KUALA LUMPUR, Dec 11 — Lembaga Tabung Haji only now reported the alleged financial misconducts tracing back to 2014 as the new management needed time to verify their existence, said Datuk Seri Zukri Samat
The LTH chief executive and managing director was explaining why police were only informed last month about the discrepancies going back years including the unlawful payment of dividends and alleged misuses of charity funds totalling RM22 million.
“We had to be certain by investigating the matter properly and we need professionals to verify the numbers.
"We do not want to jump to conclusions and we answer this part with the facts that we presented in the police reports,” he said during a press conference on the pilgrim fund’s rehabilitation and restructuring plan at agency’s headquarters here.

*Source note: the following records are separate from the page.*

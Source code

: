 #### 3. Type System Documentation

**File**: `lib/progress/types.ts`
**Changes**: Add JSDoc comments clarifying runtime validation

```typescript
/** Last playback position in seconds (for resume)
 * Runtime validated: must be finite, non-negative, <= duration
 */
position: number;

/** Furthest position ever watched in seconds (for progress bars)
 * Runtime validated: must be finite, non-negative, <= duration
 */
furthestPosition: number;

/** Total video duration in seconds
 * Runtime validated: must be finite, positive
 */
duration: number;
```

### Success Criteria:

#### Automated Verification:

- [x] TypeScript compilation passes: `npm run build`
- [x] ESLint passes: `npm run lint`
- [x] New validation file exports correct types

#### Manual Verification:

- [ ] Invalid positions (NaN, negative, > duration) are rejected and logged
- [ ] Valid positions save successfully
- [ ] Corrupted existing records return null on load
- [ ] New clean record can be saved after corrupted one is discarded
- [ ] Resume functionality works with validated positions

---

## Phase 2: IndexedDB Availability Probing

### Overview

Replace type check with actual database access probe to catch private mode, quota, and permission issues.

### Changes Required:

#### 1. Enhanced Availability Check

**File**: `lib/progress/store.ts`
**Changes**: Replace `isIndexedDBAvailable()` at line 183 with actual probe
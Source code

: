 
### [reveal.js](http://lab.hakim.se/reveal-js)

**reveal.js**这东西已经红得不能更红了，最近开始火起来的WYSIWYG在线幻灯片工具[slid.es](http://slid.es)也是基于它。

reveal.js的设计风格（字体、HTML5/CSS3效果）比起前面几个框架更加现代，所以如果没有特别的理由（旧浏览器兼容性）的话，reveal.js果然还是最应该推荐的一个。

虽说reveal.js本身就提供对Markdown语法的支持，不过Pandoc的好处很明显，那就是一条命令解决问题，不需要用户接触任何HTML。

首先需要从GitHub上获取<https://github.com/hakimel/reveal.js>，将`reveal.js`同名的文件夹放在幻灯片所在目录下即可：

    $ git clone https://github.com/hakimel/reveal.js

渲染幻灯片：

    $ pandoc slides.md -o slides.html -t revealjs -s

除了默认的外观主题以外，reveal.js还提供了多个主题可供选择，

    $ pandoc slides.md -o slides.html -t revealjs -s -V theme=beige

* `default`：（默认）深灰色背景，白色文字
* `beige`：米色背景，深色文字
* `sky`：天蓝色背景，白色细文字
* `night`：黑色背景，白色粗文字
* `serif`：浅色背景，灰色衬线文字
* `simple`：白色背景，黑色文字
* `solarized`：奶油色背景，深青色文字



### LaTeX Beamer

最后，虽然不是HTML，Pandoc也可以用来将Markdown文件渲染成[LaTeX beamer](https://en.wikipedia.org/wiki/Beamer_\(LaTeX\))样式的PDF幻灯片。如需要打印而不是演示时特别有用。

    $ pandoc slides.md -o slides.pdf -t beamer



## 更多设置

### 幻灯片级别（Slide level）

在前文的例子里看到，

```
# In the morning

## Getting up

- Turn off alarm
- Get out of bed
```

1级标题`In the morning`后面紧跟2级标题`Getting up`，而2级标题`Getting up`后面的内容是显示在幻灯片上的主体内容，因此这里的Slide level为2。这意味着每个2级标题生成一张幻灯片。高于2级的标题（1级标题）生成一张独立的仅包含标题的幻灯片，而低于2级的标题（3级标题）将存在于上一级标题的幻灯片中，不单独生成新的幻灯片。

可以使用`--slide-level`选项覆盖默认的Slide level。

He also said the board was seeking legal advice after he was asked if it will also take legal action over the alleged irregularities.
Previously, the board said the police reports were lodged following internal investigations into previous transactions, which were launched by the new management in July 2018.
On November 30, TH lodged two police reports against former chairman Datuk Seri Abdul Azeez Abdul Rahim, former executives Tan Sri Ismee Ismail and Datuk Seri Johan Abdullah as well as four other senior management personnel over alleged misconduct linked to LTH’s finances
The former officials were Datuk Adi Azuan (chief operating officer) and Datuk Rozaida Omar (chief financial officer), Hazlina Mohd Khalid (legal adviser) and Rifina Md Ariff (senior general manager, corporate services and real estate).
Minister in the Prime Minister Department’s in charge of Islamic affairs Datuk Seri Mujahid Yusof Rawa revealed yesterday that LTH has been paying out dividends illegally since 2014 as it was in deficit.
He said PricewaterhouseCoopers conducted an audit on LTH’s 2017 accounts and discovered the pilgrims savings fund’s true financial standing was RM70.3 billion in assets against RM74.4 billion liabilities, or a deficit of RM4.1 billion.
The Tabung Haji Act 1995 prohibits the payment of dividends, or hibah as they are called in Islamic financial terms, when in deficit or when there are no distributable profits.
Former chairman Abdul Azeez previously claimed malice in the two police reports that were lodged against him over the alleged misuse of a charity fund’s money totalling over RM22 million for politically-linked activities.